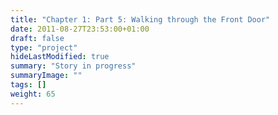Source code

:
 ```yaml
---
title: "Chapter 1: Part 5: Walking through the Front Door"
date: 2011-08-27T23:53:00+01:00
draft: false
type: "project"
hideLastModified: true
summary: "Story in progress"
summaryImage: ""
tags: []
weight: 65
---
```

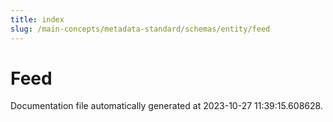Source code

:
 ```yaml
---
title: index
slug: /main-concepts/metadata-standard/schemas/entity/feed
---
```


# Feed

Documentation file automatically generated at 2023-10-27 11:39:15.608628.
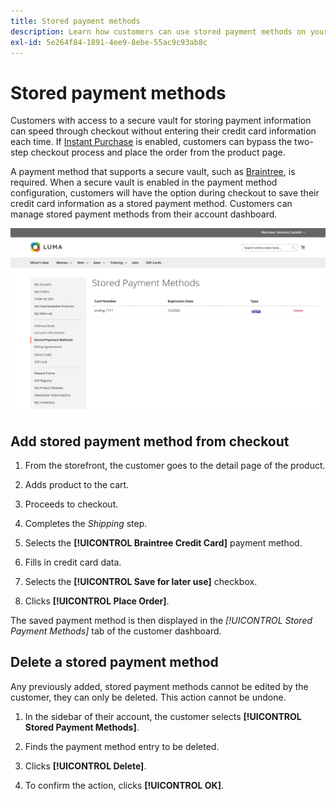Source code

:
 ```yaml
---
title: Stored payment methods
description: Learn how customers can use stored payment methods on your Commerce storefront.
exl-id: 5e264f84-1891-4ee9-8ebe-55ac9c93ab8c
---
```

# Stored payment methods

Customers with access to a secure vault for storing payment information can speed through checkout without entering their credit card information each time. If [Instant Purchase](checkout-instant-purchase.md) is enabled, customers can bypass the two-step checkout process and place the order from the product page.

A payment method that supports a secure vault, such as [Braintree](braintree.md), is required. When a secure vault is enabled in the payment method configuration, customers will have the option during checkout to save their credit card information as a stored payment method. Customers can manage stored payment methods from their account dashboard.

![Stored Payment Methods](./assets/customer-account-stored-payment-methods.png)<!-- zoom -->

## Add stored payment method from checkout

1. From the storefront, the customer goes to the detail page of the product.

1. Adds product to the cart.

1. Proceeds to checkout.

1. Completes the _Shipping_ step.

1. Selects the **[!UICONTROL Braintree Credit Card]** payment method.

1. Fills in credit card data.

1. Selects the **[!UICONTROL Save for later use]** checkbox.

1. Clicks **[!UICONTROL Place Order]**.

The saved payment method is then displayed in the _[!UICONTROL Stored Payment Methods]_ tab of the customer dashboard.

## Delete a stored payment method

Any previously added, stored payment methods cannot be edited by the customer, they can only be deleted. This action cannot be undone.

1. In the sidebar of their account, the customer selects **[!UICONTROL Stored Payment Methods]**.

1. Finds the payment method entry to be deleted.

1. Clicks **[!UICONTROL Delete]**.

1. To confirm the action, clicks **[!UICONTROL OK]**.
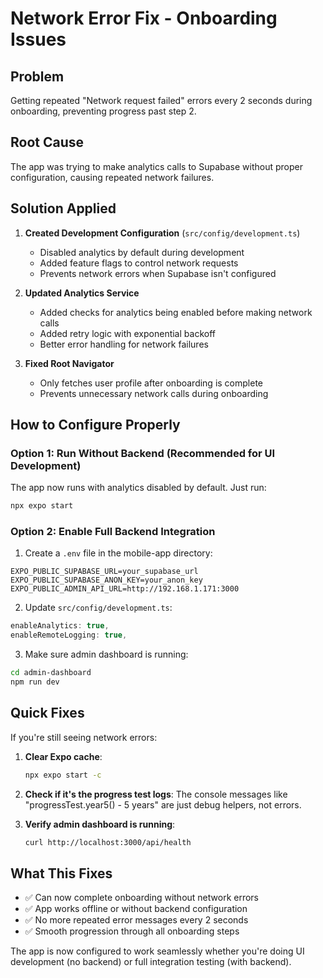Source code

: # Network Error Fix - Onboarding Issues

## Problem
Getting repeated "Network request failed" errors every 2 seconds during onboarding, preventing progress past step 2.

## Root Cause
The app was trying to make analytics calls to Supabase without proper configuration, causing repeated network failures.

## Solution Applied

1. **Created Development Configuration** (`src/config/development.ts`)
   - Disabled analytics by default during development
   - Added feature flags to control network requests
   - Prevents network errors when Supabase isn't configured

2. **Updated Analytics Service**
   - Added checks for analytics being enabled before making network calls
   - Added retry logic with exponential backoff
   - Better error handling for network failures

3. **Fixed Root Navigator**
   - Only fetches user profile after onboarding is complete
   - Prevents unnecessary network calls during onboarding

## How to Configure Properly

### Option 1: Run Without Backend (Recommended for UI Development)
The app now runs with analytics disabled by default. Just run:
```bash
npx expo start
```

### Option 2: Enable Full Backend Integration
1. Create a `.env` file in the mobile-app directory:
```env
EXPO_PUBLIC_SUPABASE_URL=your_supabase_url
EXPO_PUBLIC_SUPABASE_ANON_KEY=your_anon_key
EXPO_PUBLIC_ADMIN_API_URL=http://192.168.1.171:3000
```

2. Update `src/config/development.ts`:
```typescript
enableAnalytics: true,
enableRemoteLogging: true,
```

3. Make sure admin dashboard is running:
```bash
cd admin-dashboard
npm run dev
```

## Quick Fixes

If you're still seeing network errors:

1. **Clear Expo cache**:
   ```bash
   npx expo start -c
   ```

2. **Check if it's the progress test logs**:
   The console messages like "progressTest.year5() - 5 years" are just debug helpers, not errors.

3. **Verify admin dashboard is running**:
   ```bash
   curl http://localhost:3000/api/health
   ```

## What This Fixes
- ✅ Can now complete onboarding without network errors
- ✅ App works offline or without backend configuration
- ✅ No more repeated error messages every 2 seconds
- ✅ Smooth progression through all onboarding steps

The app is now configured to work seamlessly whether you're doing UI development (no backend) or full integration testing (with backend).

_ASSIGNED TASK_
Could you set down, word for word, only the lines above from the line with "If you're still" to the line with "- ✅ Smooth progression", including both?

_RESPONSE TO THIS EXERCISE_
If you're still seeing network errors:

1. **Clear Expo cache**:
   ```bash
   npx expo start -c
   ```

2. **Check if it's the progress test logs**:
   The console messages like "progressTest.year5() - 5 years" are just debug helpers, not errors.

3. **Verify admin dashboard is running**:
   ```bash
   curl http://localhost:3000/api/health
   ```

## What This Fixes
- ✅ Can now complete onboarding without network errors
- ✅ App works offline or without backend configuration
- ✅ No more repeated error messages every 2 seconds
- ✅ Smooth progression through all onboarding steps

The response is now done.